Segment Start: ENTRIES PROVIDED

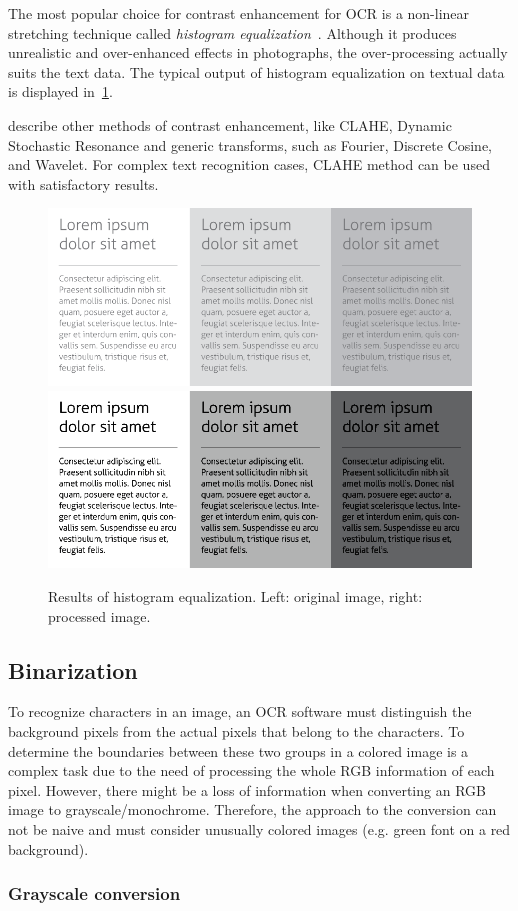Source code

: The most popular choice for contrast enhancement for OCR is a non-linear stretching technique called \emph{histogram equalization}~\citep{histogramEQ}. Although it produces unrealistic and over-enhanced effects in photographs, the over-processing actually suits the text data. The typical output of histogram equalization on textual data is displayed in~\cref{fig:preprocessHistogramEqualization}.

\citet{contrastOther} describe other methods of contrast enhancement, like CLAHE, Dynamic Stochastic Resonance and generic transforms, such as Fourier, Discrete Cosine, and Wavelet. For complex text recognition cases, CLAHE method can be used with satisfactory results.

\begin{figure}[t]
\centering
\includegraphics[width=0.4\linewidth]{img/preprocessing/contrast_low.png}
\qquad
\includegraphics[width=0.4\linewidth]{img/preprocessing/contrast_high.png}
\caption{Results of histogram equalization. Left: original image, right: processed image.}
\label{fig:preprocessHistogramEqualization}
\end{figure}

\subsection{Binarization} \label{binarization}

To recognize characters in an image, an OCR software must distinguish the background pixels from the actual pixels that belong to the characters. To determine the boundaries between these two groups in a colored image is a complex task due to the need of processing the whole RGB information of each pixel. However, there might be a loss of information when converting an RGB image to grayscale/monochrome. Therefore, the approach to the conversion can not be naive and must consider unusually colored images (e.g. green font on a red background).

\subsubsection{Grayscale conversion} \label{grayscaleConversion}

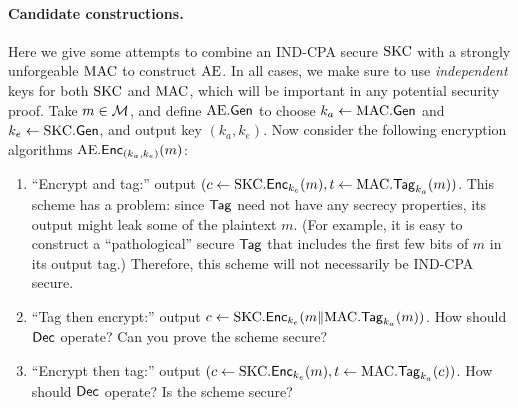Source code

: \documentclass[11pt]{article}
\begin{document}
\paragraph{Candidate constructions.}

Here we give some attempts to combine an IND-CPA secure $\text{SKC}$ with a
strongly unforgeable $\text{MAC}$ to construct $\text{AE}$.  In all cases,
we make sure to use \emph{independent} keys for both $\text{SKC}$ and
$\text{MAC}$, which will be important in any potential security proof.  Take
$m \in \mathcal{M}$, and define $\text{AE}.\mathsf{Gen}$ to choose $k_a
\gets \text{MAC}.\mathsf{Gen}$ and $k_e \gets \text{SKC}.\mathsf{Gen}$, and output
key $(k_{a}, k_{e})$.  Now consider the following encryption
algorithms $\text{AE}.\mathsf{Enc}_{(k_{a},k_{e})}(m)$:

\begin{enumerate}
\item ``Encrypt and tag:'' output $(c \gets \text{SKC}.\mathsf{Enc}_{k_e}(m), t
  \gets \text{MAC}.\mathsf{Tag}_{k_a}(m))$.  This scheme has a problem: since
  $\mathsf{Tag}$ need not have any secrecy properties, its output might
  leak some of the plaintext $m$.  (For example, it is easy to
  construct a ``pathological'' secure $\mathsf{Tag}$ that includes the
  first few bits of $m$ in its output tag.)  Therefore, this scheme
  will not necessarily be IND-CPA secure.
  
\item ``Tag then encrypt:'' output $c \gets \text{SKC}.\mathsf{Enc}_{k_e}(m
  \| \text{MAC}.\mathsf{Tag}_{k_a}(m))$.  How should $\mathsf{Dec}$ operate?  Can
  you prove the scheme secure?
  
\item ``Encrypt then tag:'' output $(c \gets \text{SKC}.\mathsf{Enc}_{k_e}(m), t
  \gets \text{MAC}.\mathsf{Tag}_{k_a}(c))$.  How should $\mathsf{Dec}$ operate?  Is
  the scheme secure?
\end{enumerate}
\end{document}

Segment End: ENTRIES PROVIDED
Segment Start: ENTRIES PROVIDED

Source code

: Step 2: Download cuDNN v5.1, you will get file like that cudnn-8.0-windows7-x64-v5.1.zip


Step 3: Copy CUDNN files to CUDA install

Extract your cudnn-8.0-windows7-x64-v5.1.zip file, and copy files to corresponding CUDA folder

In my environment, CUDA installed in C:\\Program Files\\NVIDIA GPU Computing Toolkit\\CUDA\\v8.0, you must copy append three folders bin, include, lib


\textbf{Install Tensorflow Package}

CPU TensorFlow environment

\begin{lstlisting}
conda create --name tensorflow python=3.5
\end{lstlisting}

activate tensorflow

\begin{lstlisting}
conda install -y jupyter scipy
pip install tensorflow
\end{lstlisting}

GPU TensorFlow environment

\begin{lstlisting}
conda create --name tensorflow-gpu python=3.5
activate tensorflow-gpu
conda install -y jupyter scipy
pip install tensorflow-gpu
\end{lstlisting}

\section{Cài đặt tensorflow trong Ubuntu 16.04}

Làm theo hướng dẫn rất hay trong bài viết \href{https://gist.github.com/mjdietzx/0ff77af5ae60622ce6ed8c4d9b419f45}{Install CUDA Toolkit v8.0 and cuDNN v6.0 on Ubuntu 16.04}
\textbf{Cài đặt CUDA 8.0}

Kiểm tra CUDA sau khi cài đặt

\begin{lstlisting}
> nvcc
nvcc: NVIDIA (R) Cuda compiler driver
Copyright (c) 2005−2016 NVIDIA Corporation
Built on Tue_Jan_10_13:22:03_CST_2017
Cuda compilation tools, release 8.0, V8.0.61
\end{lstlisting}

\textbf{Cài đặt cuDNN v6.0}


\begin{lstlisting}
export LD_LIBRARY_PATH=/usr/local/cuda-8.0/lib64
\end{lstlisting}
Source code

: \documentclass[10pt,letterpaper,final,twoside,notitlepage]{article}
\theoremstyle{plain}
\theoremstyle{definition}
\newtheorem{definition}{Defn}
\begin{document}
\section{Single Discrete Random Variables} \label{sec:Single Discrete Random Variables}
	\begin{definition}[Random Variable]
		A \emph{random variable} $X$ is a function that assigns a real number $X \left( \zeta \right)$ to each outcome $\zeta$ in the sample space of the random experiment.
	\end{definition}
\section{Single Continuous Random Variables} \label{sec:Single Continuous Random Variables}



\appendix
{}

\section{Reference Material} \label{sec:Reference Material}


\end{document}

Segment End: ENTRIES PROVIDED
Segment Start: ENTRIES PROVIDED

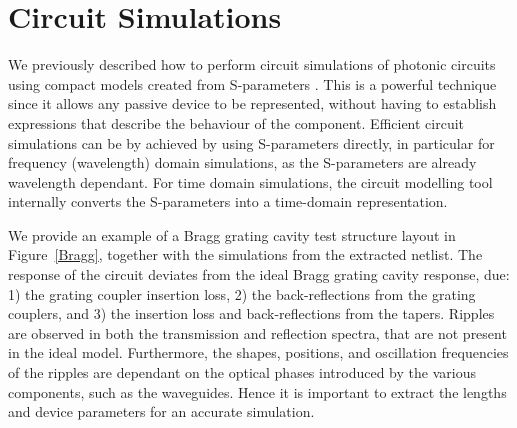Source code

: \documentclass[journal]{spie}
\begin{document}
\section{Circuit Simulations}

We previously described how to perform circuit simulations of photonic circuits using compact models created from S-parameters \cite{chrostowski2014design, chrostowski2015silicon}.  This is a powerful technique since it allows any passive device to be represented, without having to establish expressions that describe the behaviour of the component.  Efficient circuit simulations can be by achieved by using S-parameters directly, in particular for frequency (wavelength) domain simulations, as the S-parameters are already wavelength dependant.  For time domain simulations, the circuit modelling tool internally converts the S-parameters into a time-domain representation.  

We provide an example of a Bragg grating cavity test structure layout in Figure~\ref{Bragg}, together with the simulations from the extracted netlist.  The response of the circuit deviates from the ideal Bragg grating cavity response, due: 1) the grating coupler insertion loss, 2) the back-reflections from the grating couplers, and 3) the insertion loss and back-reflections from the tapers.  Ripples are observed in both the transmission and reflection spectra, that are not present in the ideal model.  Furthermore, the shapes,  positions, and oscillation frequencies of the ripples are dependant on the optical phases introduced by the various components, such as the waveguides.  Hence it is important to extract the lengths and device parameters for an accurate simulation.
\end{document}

Segment End: ENTRIES PROVIDED

*ASSIGNMENT*
Where the listing above has a line with "and $k_e \gets", start there, and output every line exactly through the line with "first few bits", which is also included.

*YOUR RESPONSE*
\gets \text{MAC}.\mathsf{Gen}$ and $k_e \gets \text{SKC}.\mathsf{Gen}$, and output
key $(k_{a}, k_{e})$.  Now consider the following encryption
algorithms $\text{AE}.\mathsf{Enc}_{(k_{a},k_{e})}(m)$:

\begin{enumerate}
\item ``Encrypt and tag:'' output $(c \gets \text{SKC}.\mathsf{Enc}_{k_e}(m), t
  \gets \text{MAC}.\mathsf{Tag}_{k_a}(m))$.  This scheme has a problem: since
  $\mathsf{Tag}$ need not have any secrecy properties, its output might
  leak some of the plaintext $m$.  (For example, it is easy to
  construct a ``pathological'' secure $\mathsf{Tag}$ that includes the
  first few bits of $m$ in its output tag.)  Therefore, this scheme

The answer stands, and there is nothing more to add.